### What to produce
The records below are to be restated word for word, with every picture left out.

### Extracted material

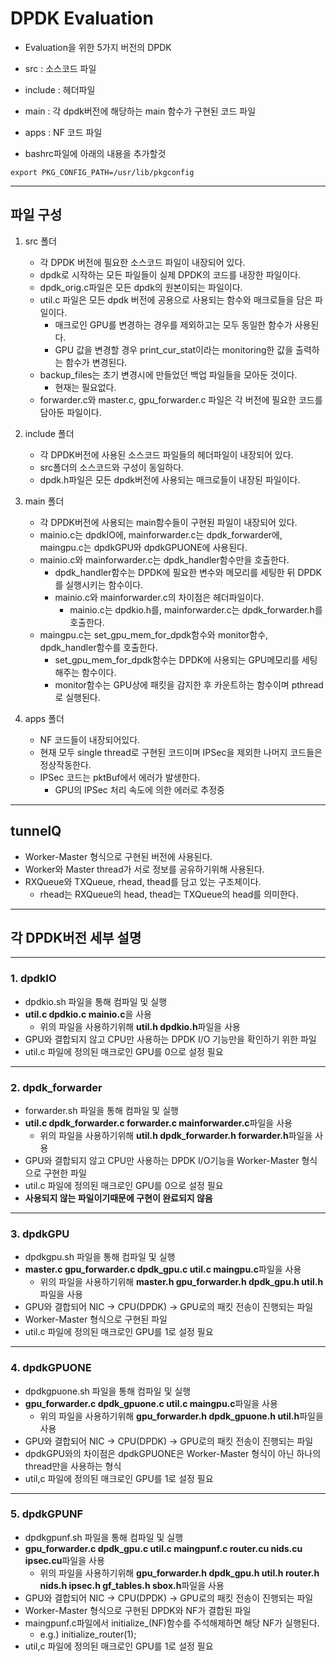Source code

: # DPDK Evaluation

* Evaluation을 위한 5가지 버전의 DPDK
* src : 소스코드 파일
* include : 헤더파일
* main : 각 dpdk버전에 해당하는 main 함수가 구현된 코드 파일
* apps : NF 코드 파일

* bashrc파일에 아래의 내용을 추가할것
```
export PKG_CONFIG_PATH=/usr/lib/pkgconfig
```

---
## 파일 구성
1. src 폴더
   * 각 DPDK 버전에 필요한 소스코드 파일이 내장되어 있다.
   * dpdk로 시작하는 모든 파일들이 실제 DPDK의 코드를 내장한 파일이다.
   * dpdk\_orig.c파일은 모든 dpdk의 원본이되는 파일이다.
   * util.c 파일은 모든 dpdk 버전에 공용으로 사용되는 함수와 매크로들을 담은 파일이다.
      * 매크로인 GPU를 변경하는 경우를 제외하고는 모두 동일한 함수가 사용된다.
      * GPU 값을 변경할 경우 print\_cur\_stat이라는 monitoring한 값을 출력하는 함수가 변경된다.
   * backup\_files는 초기 변경시에 만들었던 백업 파일들을 모아둔 것이다.
      * 현재는 필요없다.
   * forwarder.c와 master.c, gpu\_forwarder.c 파일은 각 버전에 필요한 코드를 담아둔 파일이다.

2. include 폴더
   * 각 DPDK버전에 사용된 소스코드 파일들의 헤더파일이 내장되어 있다.
   * src폴더의 소스코드와 구성이 동일하다.
   * dpdk.h파일은 모든 dpdk버전에 사용되는 매크로들이 내장된 파일이다.

3. main 폴더
   * 각 DPDK버전에 사용되는 main함수들이 구현된 파일이 내장되어 있다.
   * mainio.c는 dpdkIO에, mainforwarder.c는 dpdk\_forwarder에, maingpu.c는 dpdkGPU와 dpdkGPUONE에 사용된다.
   * mainio.c와 mainforwarder.c는 dpdk\_handler함수만을 호출한다.
      * dpdk\_handler함수는 DPDK에 필요한 변수와 메모리를 세팅한 뒤 DPDK를 실행시키는 함수이다.
      * mainio.c와 mainforwarder.c의 차이점은 헤더파일이다.
         * mainio.c는 dpdkio.h를, mainforwarder.c는 dpdk\_forwarder.h를 호출한다.
   * maingpu.c는 set\_gpu\_mem\_for\_dpdk함수와 monitor함수, dpdk\_handler함수를 호출한다.
      * set\_gpu\_mem\_for\_dpdk함수는 DPDK에 사용되는 GPU메모리를 세팅해주는 함수이다.
      * monitor함수는 GPU상에 패킷을 감지한 후 카운트하는 함수이며 pthread로 실행된다.

4. apps 폴더
   * NF 코드들이 내장되어있다.
   * 현재 모두 single thread로 구현된 코드이며 IPSec을 제외한 나머지 코드들은 정상작동한다.
   * IPSec 코드는 pktBuf에서 에러가 발생한다.
      * GPU의 IPSec 처리 속도에 의한 에러로 추정중

---
## tunnelQ

* Worker\-Master 형식으로 구현된 버전에 사용된다.
* Worker와 Master thread가 서로 정보를 공유하기위해 사용된다.
* RXQueue와 TXQueue, rhead, thead를 담고 있는 구조체이다.
   * rhead는 RXQueue의 head, thead는 TXQueue의 head를 의미한다.

---
## 각 DPDK버전 세부 설명 

---
### 1. dpdkIO

* dpdkio.sh 파일을 통해 컴파일 및 실행
* **util.c dpdkio.c mainio.c**을 사용
   * 위의 파일을 사용하기위해 **util.h dpdkio.h**파일을 사용
* GPU와 결합되지 않고 CPU만 사용하는 DPDK I/O 기능만을 확인하기 위한 파일
* util.c 파일에 정의된 매크로인 GPU를 0으로 설정 필요

---
### 2. dpdk\_forwarder

* forwarder.sh 파일을 통해 컴파일 및 실행
* **util.c dpdk_forwarder.c forwarder.c mainforwarder.c**파일을 사용
   * 위의 파일을 사용하기위해 **util.h dpdk_forwarder.h forwarder.h**파일을 사용
* GPU와 결합되지 않고 CPU만 사용하는 DPDK I/O기능을 Worker\-Master 형식으로 구현한 파일
* util.c 파일에 정의된 매크로인 GPU를 0으로 설정 필요
* **사용되지 않는 파일이기때문에 구현이 완료되지 않음**

---
### 3. dpdkGPU

* dpdkgpu.sh 파일을 통해 컴파일 및 실행
* **master.c gpu_forwarder.c dpdk_gpu.c util.c maingpu.c**파일을 사용
   * 위의 파일을 사용하기위해 **master.h gpu_forwarder.h dpdk_gpu.h util.h**파일을 사용
* GPU와 결합되어 NIC \-> CPU\(DPDK\) \-> GPU로의 패킷 전송이 진행되는 파일
* Worker\-Master 형식으로 구현된 파일
* util.c 파일에 정의된 매크로인 GPU를 1로 설정 필요

---
### 4. dpdkGPUONE

* dpdkgpuone.sh 파일을 통해 컴파일 및 실행
* **gpu_forwarder.c dpdk_gpuone.c util.c maingpu.c**파일을 사용
   * 위의 파일을 사용하기위해 **gpu_forwarder.h dpdk_gpuone.h util.h**파일을 사용
* GPU와 결합되어 NIC \-> CPU\(DPDK\) \-> GPU로의 패킷 전송이 진행되는 파일
* dpdkGPU와의 차이점은 dpdkGPUONE은 Worker\-Master 형식이 아닌 하나의 thread만을 사용하는 형식
* util,c 파일에 정의된 매크로인 GPU를 1로 설정 필요

---
### 5. dpdkGPUNF

* dpdkgpunf.sh 파일을 통해 컴파일 및 실행
* **gpu_forwarder.c dpdk_gpu.c util.c maingpunf.c router.cu nids.cu ipsec.cu**파일을 사용
   * 위의 파일을 사용하기위해 **gpu_forwarder.h dpdk_gpu.h util.h router.h nids.h ipsec.h gf\_tables.h sbox.h**파일을 사용
* GPU와 결합되어 NIC \-> CPU\(DPDK\) \-> GPU로의 패킷 전송이 진행되는 파일
* Worker\-Master 형식으로 구현된 DPDK와 NF가 결합된 파일
* maingpunf.c파일에서 initialize\_(NF)함수를 주석해제하면 해당 NF가 실행된다.
   * e.g.) initialize\_router(1);
* util,c 파일에 정의된 매크로인 GPU를 1로 설정 필요


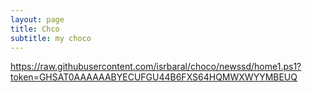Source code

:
 ```yaml
---
layout: page
title: Chco
subtitle: my choco
---
```

https://raw.githubusercontent.com/isrbaral/choco/newssd/home1.ps1?token=GHSAT0AAAAAABYECUFGU44B6FXS64HQMWXWYYMBEUQ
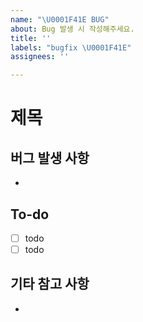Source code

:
 ```yaml
---
name: "\U0001F41E BUG"
about: Bug 발생 시 작성해주세요.
title: ''
labels: "bugfix \U0001F41E"
assignees: ''

---
```


# 제목

## 버그 발생 사항
- 
## To-do
- [ ] todo
- [ ] todo

## 기타 참고 사항
-
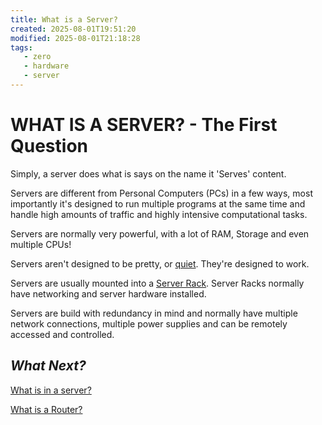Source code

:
 ```yaml
---
title: What is a Server?
created: 2025-08-01T19:51:20
modified: 2025-08-01T21:18:28
tags:
   - zero
   - hardware
   - server
---
```


# **WHAT IS A SERVER?** - The First Question

Simply, a server does what is says on the name it 'Serves' content.

Servers are different from Personal Computers (PCs) in a few ways, most importantly it's designed to run multiple programs at the same time and handle high amounts of traffic and highly intensive computational tasks.

Servers are normally very powerful, with a lot of RAM, Storage and even multiple CPUs!

Servers aren't designed to be pretty, or [quiet](https://www.youtube.com/watch?v=qgXcYp6rn_0). They're designed to work.

Servers are usually mounted into a [Server Rack](https://www.datanet.co.uk/wp-content/uploads/full-rack-power-and-specifications-683x1024.jpg). Server Racks normally have networking and server hardware installed.

Servers are build with redundancy in mind and normally have multiple network connections, multiple power supplies and can be remotely accessed and controlled.

## *What Next?*

[What is in a server?](server-components.md)

[What is a Router?](./what-is-a-router.md)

### Answer to the exercise
Source code

: # DPDK Evaluation

* Evaluation을 위한 5가지 버전의 DPDK
* src : 소스코드 파일
* include : 헤더파일
* main : 각 dpdk버전에 해당하는 main 함수가 구현된 코드 파일
* apps : NF 코드 파일

* bashrc파일에 아래의 내용을 추가할것
```
export PKG_CONFIG_PATH=/usr/lib/pkgconfig
```

---
## 파일 구성
1. src 폴더
   * 각 DPDK 버전에 필요한 소스코드 파일이 내장되어 있다.
   * dpdk로 시작하는 모든 파일들이 실제 DPDK의 코드를 내장한 파일이다.
   * dpdk\_orig.c파일은 모든 dpdk의 원본이되는 파일이다.
   * util.c 파일은 모든 dpdk 버전에 공용으로 사용되는 함수와 매크로들을 담은 파일이다.
      * 매크로인 GPU를 변경하는 경우를 제외하고는 모두 동일한 함수가 사용된다.
      * GPU 값을 변경할 경우 print\_cur\_stat이라는 monitoring한 값을 출력하는 함수가 변경된다.
   * backup\_files는 초기 변경시에 만들었던 백업 파일들을 모아둔 것이다.
      * 현재는 필요없다.
   * forwarder.c와 master.c, gpu\_forwarder.c 파일은 각 버전에 필요한 코드를 담아둔 파일이다.

2. include 폴더
   * 각 DPDK버전에 사용된 소스코드 파일들의 헤더파일이 내장되어 있다.
   * src폴더의 소스코드와 구성이 동일하다.
   * dpdk.h파일은 모든 dpdk버전에 사용되는 매크로들이 내장된 파일이다.

3. main 폴더
   * 각 DPDK버전에 사용되는 main함수들이 구현된 파일이 내장되어 있다.
   * mainio.c는 dpdkIO에, mainforwarder.c는 dpdk\_forwarder에, maingpu.c는 dpdkGPU와 dpdkGPUONE에 사용된다.
   * mainio.c와 mainforwarder.c는 dpdk\_handler함수만을 호출한다.
      * dpdk\_handler함수는 DPDK에 필요한 변수와 메모리를 세팅한 뒤 DPDK를 실행시키는 함수이다.
      * mainio.c와 mainforwarder.c의 차이점은 헤더파일이다.
         * mainio.c는 dpdkio.h를, mainforwarder.c는 dpdk\_forwarder.h를 호출한다.
   * maingpu.c는 set\_gpu\_mem\_for\_dpdk함수와 monitor함수, dpdk\_handler함수를 호출한다.
      * set\_gpu\_mem\_for\_dpdk함수는 DPDK에 사용되는 GPU메모리를 세팅해주는 함수이다.
      * monitor함수는 GPU상에 패킷을 감지한 후 카운트하는 함수이며 pthread로 실행된다.

4. apps 폴더
   * NF 코드들이 내장되어있다.
   * 현재 모두 single thread로 구현된 코드이며 IPSec을 제외한 나머지 코드들은 정상작동한다.
   * IPSec 코드는 pktBuf에서 에러가 발생한다.
      * GPU의 IPSec 처리 속도에 의한 에러로 추정중

---
## tunnelQ

* Worker\-Master 형식으로 구현된 버전에 사용된다.
* Worker와 Master thread가 서로 정보를 공유하기위해 사용된다.
* RXQueue와 TXQueue, rhead, thead를 담고 있는 구조체이다.
   * rhead는 RXQueue의 head, thead는 TXQueue의 head를 의미한다.

---
## 각 DPDK버전 세부 설명 

---
### 1. dpdkIO

* dpdkio.sh 파일을 통해 컴파일 및 실행
* **util.c dpdkio.c mainio.c**을 사용
   * 위의 파일을 사용하기위해 **util.h dpdkio.h**파일을 사용
* GPU와 결합되지 않고 CPU만 사용하는 DPDK I/O 기능만을 확인하기 위한 파일
* util.c 파일에 정의된 매크로인 GPU를 0으로 설정 필요

---
### 2. dpdk\_forwarder

* forwarder.sh 파일을 통해 컴파일 및 실행
* **util.c dpdk_forwarder.c forwarder.c mainforwarder.c**파일을 사용
   * 위의 파일을 사용하기위해 **util.h dpdk_forwarder.h forwarder.h**파일을 사용
* GPU와 결합되지 않고 CPU만 사용하는 DPDK I/O기능을 Worker\-Master 형식으로 구현한 파일
* util.c 파일에 정의된 매크로인 GPU를 0으로 설정 필요
* **사용되지 않는 파일이기때문에 구현이 완료되지 않음**

---
### 3. dpdkGPU

* dpdkgpu.sh 파일을 통해 컴파일 및 실행
* **master.c gpu_forwarder.c dpdk_gpu.c util.c maingpu.c**파일을 사용
   * 위의 파일을 사용하기위해 **master.h gpu_forwarder.h dpdk_gpu.h util.h**파일을 사용
* GPU와 결합되어 NIC \-> CPU\(DPDK\) \-> GPU로의 패킷 전송이 진행되는 파일
* Worker\-Master 형식으로 구현된 파일
* util.c 파일에 정의된 매크로인 GPU를 1로 설정 필요

---
### 4. dpdkGPUONE

* dpdkgpuone.sh 파일을 통해 컴파일 및 실행
* **gpu_forwarder.c dpdk_gpuone.c util.c maingpu.c**파일을 사용
   * 위의 파일을 사용하기위해 **gpu_forwarder.h dpdk_gpuone.h util.h**파일을 사용
* GPU와 결합되어 NIC \-> CPU\(DPDK\) \-> GPU로의 패킷 전송이 진행되는 파일
* dpdkGPU와의 차이점은 dpdkGPUONE은 Worker\-Master 형식이 아닌 하나의 thread만을 사용하는 형식
* util,c 파일에 정의된 매크로인 GPU를 1로 설정 필요

---
### 5. dpdkGPUNF

* dpdkgpunf.sh 파일을 통해 컴파일 및 실행
* **gpu_forwarder.c dpdk_gpu.c util.c maingpunf.c router.cu nids.cu ipsec.cu**파일을 사용
   * 위의 파일을 사용하기위해 **gpu_forwarder.h dpdk_gpu.h util.h router.h nids.h ipsec.h gf\_tables.h sbox.h**파일을 사용
* GPU와 결합되어 NIC \-> CPU\(DPDK\) \-> GPU로의 패킷 전송이 진행되는 파일
* Worker\-Master 형식으로 구현된 DPDK와 NF가 결합된 파일
* maingpunf.c파일에서 initialize\_(NF)함수를 주석해제하면 해당 NF가 실행된다.
   * e.g.) initialize\_router(1);
* util,c 파일에 정의된 매크로인 GPU를 1로 설정 필요


Source code

:
 ```yaml
---
layout: page
title: Chco
subtitle: my choco
---
```

https://raw.githubusercontent.com/isrbaral/choco/newssd/home1.ps1?token=GHSAT0AAAAAABYECUFGU44B6FXS64HQMWXWYYMBEUQ
Source code

:
 ```yaml
---
name: "\U0001F41E BUG"
about: Bug 발생 시 작성해주세요.
title: ''
labels: "bugfix \U0001F41E"
assignees: ''

---
```


# 제목

## 버그 발생 사항
- 
## To-do
- [ ] todo
- [ ] todo

## 기타 참고 사항
-
Source code

:
 ```yaml
---
title: What is a Server?
created: 2025-08-01T19:51:20
modified: 2025-08-01T21:18:28
tags:
   - zero
   - hardware
   - server
---
```


# **WHAT IS A SERVER?** - The First Question

Simply, a server does what is says on the name it 'Serves' content.

Servers are different from Personal Computers (PCs) in a few ways, most importantly it's designed to run multiple programs at the same time and handle high amounts of traffic and highly intensive computational tasks.

Servers are normally very powerful, with a lot of RAM, Storage and even multiple CPUs!

Servers aren't designed to be pretty, or [quiet](https://www.youtube.com/watch?v=qgXcYp6rn_0). They're designed to work.

Servers are usually mounted into a [Server Rack](https://www.datanet.co.uk/wp-content/uploads/full-rack-power-and-specifications-683x1024.jpg). Server Racks normally have networking and server hardware installed.

Servers are build with redundancy in mind and normally have multiple network connections, multiple power supplies and can be remotely accessed and controlled.

## *What Next?*

[What is in a server?](server-components.md)

[What is a Router?](./what-is-a-router.md)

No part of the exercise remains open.